In essence, the problem with using small studies to estimate the effect size that will be entered into an a-priori power analysis is that due to publication bias or follow-up bias the effect sizes researchers end up using for their power analysis do not come from a full *F* distribution, but from what is known as a *truncated* *F* distribution [@taylor_bias_1996]. For example, imagine if there is extreme publication bias in the situation illustrated in @fig-followupbias. The only studies that would be accessible to researchers would come from the part of the distribution where $\eta_p^2$ > 0.08, and the test result would be statistically significant. It is possible to compute an effect size estimate that, based on certain assumptions, corrects for bias. For example, imagine we observe a result in the literature for a One-Way ANOVA with 3 conditions, reported as *F*(2, 42) = 4.5, $\eta_p^2$ = 0.176. If we would take this effect size at face value and enter it as our effect size estimate in an a-priori power analysis, the suggested sample size to achieve 80% power would suggest we need to collect `r ceiling(pwr_res)` observations in each condition. 

However, if we assume bias is present, we can use the `BUCSS` R package [@anderson_samplesize_2017] to perform a power analysis that attempts to correct for bias. In the example above, a power analysis that takes bias into account (under a specific model of publication bias, based on a truncated *F* distribution where only significant results are published) suggests collecting `r BUCSS_res[[1]][1]` participants in each condition instead. It is possible that the bias corrected estimate of the non-centrality parameter used to compute power is zero, in which case it is not possible to correct for bias using this method.
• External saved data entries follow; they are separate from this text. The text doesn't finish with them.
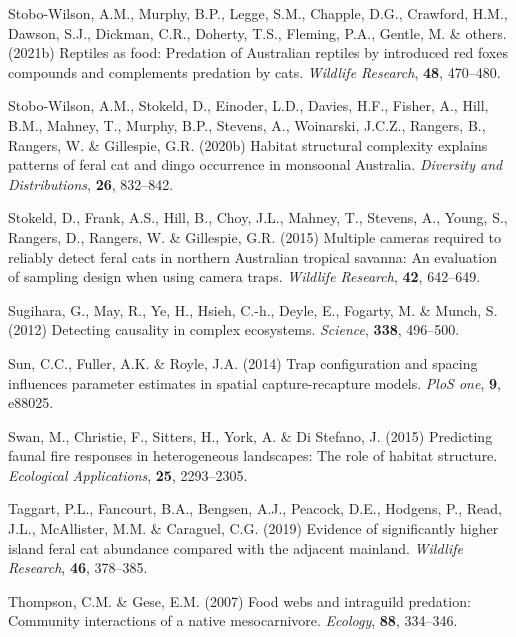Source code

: \documentclass[11pt,a4paper,titlepage,twoside,openright]{style/unimelbthesis}
\begin{document}
\begin{mainmatter}
\leavevmode\hypertarget{ref-stobo2021reptiles}{}%
Stobo-Wilson, A.M., Murphy, B.P., Legge, S.M., Chapple, D.G., Crawford, H.M., Dawson, S.J., Dickman, C.R., Doherty, T.S., Fleming, P.A., Gentle, M. \& others. (2021b) Reptiles as food: Predation of Australian reptiles by introduced red foxes compounds and complements predation by cats. \emph{Wildlife Research}, \textbf{48}, 470--480.

\leavevmode\hypertarget{ref-stobo2020habitat}{}%
Stobo-Wilson, A.M., Stokeld, D., Einoder, L.D., Davies, H.F., Fisher, A., Hill, B.M., Mahney, T., Murphy, B.P., Stevens, A., Woinarski, J.C.Z., Rangers, B., Rangers, W. \& Gillespie, G.R. (2020b) Habitat structural complexity explains patterns of feral cat and dingo occurrence in monsoonal Australia. \emph{Diversity and Distributions}, \textbf{26}, 832--842.

\leavevmode\hypertarget{ref-stokeld2015multiple}{}%
Stokeld, D., Frank, A.S., Hill, B., Choy, J.L., Mahney, T., Stevens, A., Young, S., Rangers, D., Rangers, W. \& Gillespie, G.R. (2015) Multiple cameras required to reliably detect feral cats in northern Australian tropical savanna: An evaluation of sampling design when using camera traps. \emph{Wildlife Research}, \textbf{42}, 642--649.

\leavevmode\hypertarget{ref-sugihara2012detecting}{}%
Sugihara, G., May, R., Ye, H., Hsieh, C.-h., Deyle, E., Fogarty, M. \& Munch, S. (2012) Detecting causality in complex ecosystems. \emph{Science}, \textbf{338}, 496--500.

\leavevmode\hypertarget{ref-sun2014trap}{}%
Sun, C.C., Fuller, A.K. \& Royle, J.A. (2014) Trap configuration and spacing influences parameter estimates in spatial capture-recapture models. \emph{PloS one}, \textbf{9}, e88025.

\leavevmode\hypertarget{ref-swan2015predicting}{}%
Swan, M., Christie, F., Sitters, H., York, A. \& Di Stefano, J. (2015) Predicting faunal fire responses in heterogeneous landscapes: The role of habitat structure. \emph{Ecological Applications}, \textbf{25}, 2293--2305.

\leavevmode\hypertarget{ref-taggart2019evidence}{}%
Taggart, P.L., Fancourt, B.A., Bengsen, A.J., Peacock, D.E., Hodgens, P., Read, J.L., McAllister, M.M. \& Caraguel, C.G. (2019) Evidence of significantly higher island feral cat abundance compared with the adjacent mainland. \emph{Wildlife Research}, \textbf{46}, 378--385.

\leavevmode\hypertarget{ref-thompson2007food}{}%
Thompson, C.M. \& Gese, E.M. (2007) Food webs and intraguild predation: Community interactions of a native mesocarnivore. \emph{Ecology}, \textbf{88}, 334--346.


\end{mainmatter}
\end{document}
As an alternative to formally modeling a correction for publication bias whenever researchers assume an effect size estimate is biased, researchers can simply use a more conservative effect size estimate, for example by computing power based on the lower limit of a 60% two-sided confidence interval around the effect size estimate, which @perugini_safeguard_2014 refer to as *safeguard power*. Both these approaches lead to a more conservative power analysis, but not necessarily a more accurate power analysis. It is simply not possible to perform an accurate power analysis on the basis of an effect size estimate from a study that might be biased and/or had a small sample size [@teare_sample_2014]. If it is not possible to specify a smallest effect size of interest, and there is great uncertainty about which effect size to expect, it might be more efficient to perform a study with a sequential design (discussed below). 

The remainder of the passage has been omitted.